From the first line of the data below through the line bearing "to CH$_2$CH$_2$CH$_2$\-CH$_2$\-CH$_2$\-CH$_2$CH$_3$ and", reproduce each line exactly; do not include pictures.

▶

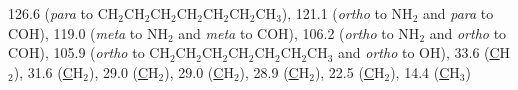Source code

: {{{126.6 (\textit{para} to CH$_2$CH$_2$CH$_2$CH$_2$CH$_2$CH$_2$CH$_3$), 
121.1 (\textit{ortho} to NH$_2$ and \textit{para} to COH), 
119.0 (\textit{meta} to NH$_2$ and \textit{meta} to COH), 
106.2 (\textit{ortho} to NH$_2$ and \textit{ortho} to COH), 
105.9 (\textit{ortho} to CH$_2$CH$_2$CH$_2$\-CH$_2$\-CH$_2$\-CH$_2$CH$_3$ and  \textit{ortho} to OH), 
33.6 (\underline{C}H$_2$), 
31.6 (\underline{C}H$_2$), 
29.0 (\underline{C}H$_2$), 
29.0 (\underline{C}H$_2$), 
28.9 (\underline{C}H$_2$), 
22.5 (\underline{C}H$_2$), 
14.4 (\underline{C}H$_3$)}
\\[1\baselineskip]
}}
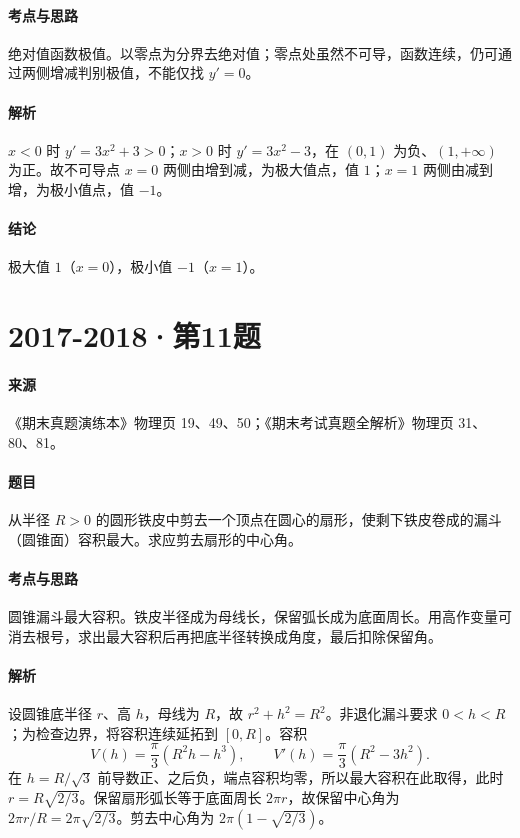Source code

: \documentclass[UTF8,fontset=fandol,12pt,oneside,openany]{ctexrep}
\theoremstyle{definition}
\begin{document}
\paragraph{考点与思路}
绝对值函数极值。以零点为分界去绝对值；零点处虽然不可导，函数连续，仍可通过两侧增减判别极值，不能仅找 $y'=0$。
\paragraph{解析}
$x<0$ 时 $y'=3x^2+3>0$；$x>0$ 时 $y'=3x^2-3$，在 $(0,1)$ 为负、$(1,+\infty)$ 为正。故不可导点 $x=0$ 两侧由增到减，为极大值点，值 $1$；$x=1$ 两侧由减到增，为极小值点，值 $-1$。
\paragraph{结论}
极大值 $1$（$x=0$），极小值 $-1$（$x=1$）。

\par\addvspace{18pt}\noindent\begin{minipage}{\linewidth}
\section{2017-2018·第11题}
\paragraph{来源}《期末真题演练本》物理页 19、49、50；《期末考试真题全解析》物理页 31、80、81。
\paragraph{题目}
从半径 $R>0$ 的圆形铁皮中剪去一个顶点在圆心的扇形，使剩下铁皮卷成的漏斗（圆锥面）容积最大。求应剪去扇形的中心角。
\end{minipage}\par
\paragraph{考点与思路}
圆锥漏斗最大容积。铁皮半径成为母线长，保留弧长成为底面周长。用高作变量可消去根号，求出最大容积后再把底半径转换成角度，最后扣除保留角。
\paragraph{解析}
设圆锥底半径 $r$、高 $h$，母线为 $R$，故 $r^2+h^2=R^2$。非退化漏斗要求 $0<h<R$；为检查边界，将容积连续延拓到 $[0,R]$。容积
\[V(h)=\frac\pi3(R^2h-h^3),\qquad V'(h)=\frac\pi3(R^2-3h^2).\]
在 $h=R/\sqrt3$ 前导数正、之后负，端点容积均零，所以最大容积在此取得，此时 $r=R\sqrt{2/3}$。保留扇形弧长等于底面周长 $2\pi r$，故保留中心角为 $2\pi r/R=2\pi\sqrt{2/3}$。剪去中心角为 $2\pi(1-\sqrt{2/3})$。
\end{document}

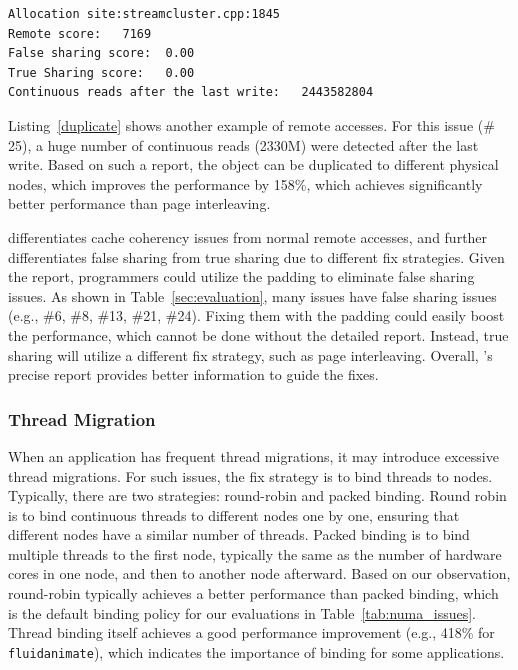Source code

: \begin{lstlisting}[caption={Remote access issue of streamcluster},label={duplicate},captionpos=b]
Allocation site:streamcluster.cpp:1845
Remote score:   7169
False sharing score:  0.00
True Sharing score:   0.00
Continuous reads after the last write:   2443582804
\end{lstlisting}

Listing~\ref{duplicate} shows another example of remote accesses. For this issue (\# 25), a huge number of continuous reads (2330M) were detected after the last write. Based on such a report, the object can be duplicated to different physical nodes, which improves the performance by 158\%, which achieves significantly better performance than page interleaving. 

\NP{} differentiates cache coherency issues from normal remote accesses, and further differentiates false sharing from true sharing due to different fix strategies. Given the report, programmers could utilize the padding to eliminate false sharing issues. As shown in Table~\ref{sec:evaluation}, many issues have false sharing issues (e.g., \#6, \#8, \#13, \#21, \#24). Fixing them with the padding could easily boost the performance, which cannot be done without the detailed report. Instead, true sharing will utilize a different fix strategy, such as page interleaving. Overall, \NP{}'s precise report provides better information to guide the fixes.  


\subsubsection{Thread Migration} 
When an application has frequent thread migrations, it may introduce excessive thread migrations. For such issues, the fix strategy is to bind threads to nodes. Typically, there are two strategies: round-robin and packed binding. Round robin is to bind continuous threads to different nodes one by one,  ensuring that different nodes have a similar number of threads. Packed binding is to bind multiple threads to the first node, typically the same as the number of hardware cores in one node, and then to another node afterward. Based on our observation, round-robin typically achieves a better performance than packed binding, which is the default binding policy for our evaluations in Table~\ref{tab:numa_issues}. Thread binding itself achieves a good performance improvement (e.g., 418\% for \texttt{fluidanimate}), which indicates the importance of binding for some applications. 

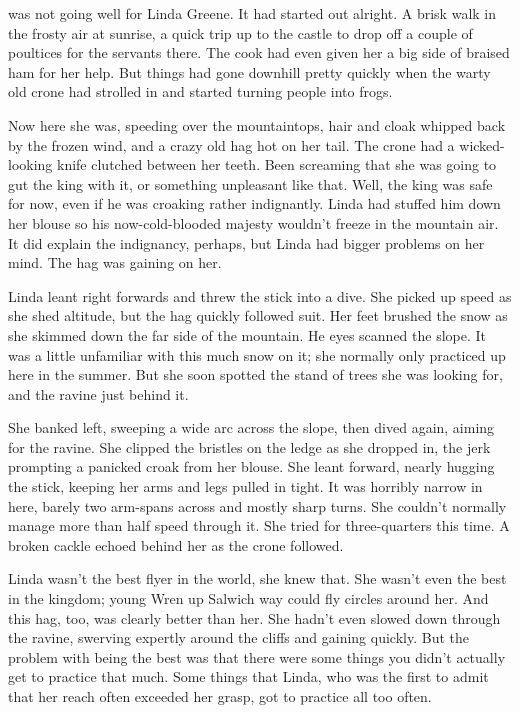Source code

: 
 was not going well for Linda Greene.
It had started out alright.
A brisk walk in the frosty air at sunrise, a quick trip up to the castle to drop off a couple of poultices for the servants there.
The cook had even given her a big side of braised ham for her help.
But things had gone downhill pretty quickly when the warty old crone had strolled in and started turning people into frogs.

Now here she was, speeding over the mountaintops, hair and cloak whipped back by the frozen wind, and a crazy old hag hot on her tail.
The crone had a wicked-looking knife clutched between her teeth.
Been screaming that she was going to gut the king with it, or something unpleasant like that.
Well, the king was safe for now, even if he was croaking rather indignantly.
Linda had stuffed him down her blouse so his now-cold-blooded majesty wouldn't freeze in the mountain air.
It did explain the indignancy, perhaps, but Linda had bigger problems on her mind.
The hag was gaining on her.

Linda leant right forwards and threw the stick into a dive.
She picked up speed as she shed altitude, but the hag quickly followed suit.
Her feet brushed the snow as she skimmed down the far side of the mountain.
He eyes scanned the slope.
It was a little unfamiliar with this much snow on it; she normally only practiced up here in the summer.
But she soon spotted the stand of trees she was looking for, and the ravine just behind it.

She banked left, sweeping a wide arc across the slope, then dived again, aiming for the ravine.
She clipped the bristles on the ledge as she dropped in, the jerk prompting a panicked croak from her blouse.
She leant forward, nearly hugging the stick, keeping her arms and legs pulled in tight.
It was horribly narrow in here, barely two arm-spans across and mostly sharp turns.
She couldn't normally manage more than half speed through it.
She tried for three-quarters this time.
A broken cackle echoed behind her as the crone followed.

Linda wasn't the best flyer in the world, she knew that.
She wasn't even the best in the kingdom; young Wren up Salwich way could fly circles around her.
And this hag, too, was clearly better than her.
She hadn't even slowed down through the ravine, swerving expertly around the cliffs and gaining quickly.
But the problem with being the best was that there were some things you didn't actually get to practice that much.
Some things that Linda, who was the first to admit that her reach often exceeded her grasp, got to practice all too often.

◀

** Output for this task **
Source code

: {{{126.6 (\textit{para} to CH$_2$CH$_2$CH$_2$CH$_2$CH$_2$CH$_2$CH$_3$), 
121.1 (\textit{ortho} to NH$_2$ and \textit{para} to COH), 
119.0 (\textit{meta} to NH$_2$ and \textit{meta} to COH), 
106.2 (\textit{ortho} to NH$_2$ and \textit{ortho} to COH), 
105.9 (\textit{ortho} to CH$_2$CH$_2$CH$_2$\-CH$_2$\-CH$_2$\-CH$_2$CH$_3$ and  \textit{ortho} to OH), 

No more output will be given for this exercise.